# Reply Parsing and Outbound Markers
This reference outlines how inbound replies are parsed and how outbound notifications are prepared so that only the new message content is stored as a ticket comment.
## Outbound Markers
Every notification sent through `sendEventEmail` now includes reply-friendly markers:
- A visible banner rendered at the top of the message that reads `--- Please reply above this line ---`.
- A hidden `
` element with `data-alga-reply-token`, `data-alga-ticket-id`, and related attributes so the parser can recover the originating entity.
- Plain-text footers (`[ALGA-REPLY-TOKEN …]`, `ALGA-TICKET-ID:…`, etc.) appended to the text version to cover clients that strip HTML elements.

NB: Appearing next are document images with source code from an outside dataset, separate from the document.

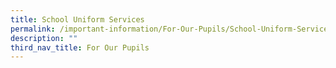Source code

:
 ```yaml
---
title: School Uniform Services
permalink: /important-information/For-Our-Pupils/School-Uniform-Services/
description: ""
third_nav_title: For Our Pupils
---
```

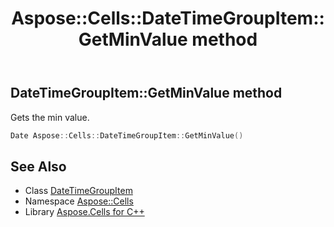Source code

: ﻿---
title: Aspose::Cells::DateTimeGroupItem::GetMinValue method
linktitle: GetMinValue
second_title: Aspose.Cells for C++ API Reference
description: 'Aspose::Cells::DateTimeGroupItem::GetMinValue method. Gets the min value in C++.'
type: docs
weight: 600
url: /cpp/aspose.cells/datetimegroupitem/getminvalue/
---
## DateTimeGroupItem::GetMinValue method


Gets the min value.

```cpp
Date Aspose::Cells::DateTimeGroupItem::GetMinValue()
```

## See Also

* Class [DateTimeGroupItem](../)
* Namespace [Aspose::Cells](../../)
* Library [Aspose.Cells for C++](../../../)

When a corresponding event provides a `replyContext`, a conversation token is generated, persisted to the `email_reply_tokens` table, and embedded into the outbound email. Tokens capture:
- `ticketId` or `projectId`
- Optional `commentId` (for comment notifications)
- Optional `threadId` for threading hints
The `email_reply_tokens` table keeps the mapping so the inbound workflow can resolve replies even if subjects or threading headers change.
## Parser Heuristics
`server/src/lib/email/replyParser.ts` applies a layered set of heuristics:
1. **Explicit boundary** – trims at `--- Please reply above this line ---` or localized variants.
2. **Token stripping** – removes `[ALGA-REPLY-TOKEN …]` and ID footers from the sanitized body.
3. **Provider headers** – recognises Gmail (`On … wrote:`), Outlook quoting, Microsoft Graph forwarded headers, and drops quoted history.
4. **Quote filtering** – skips `>` prefixed lines while still allowing inline responses after quoted blocks.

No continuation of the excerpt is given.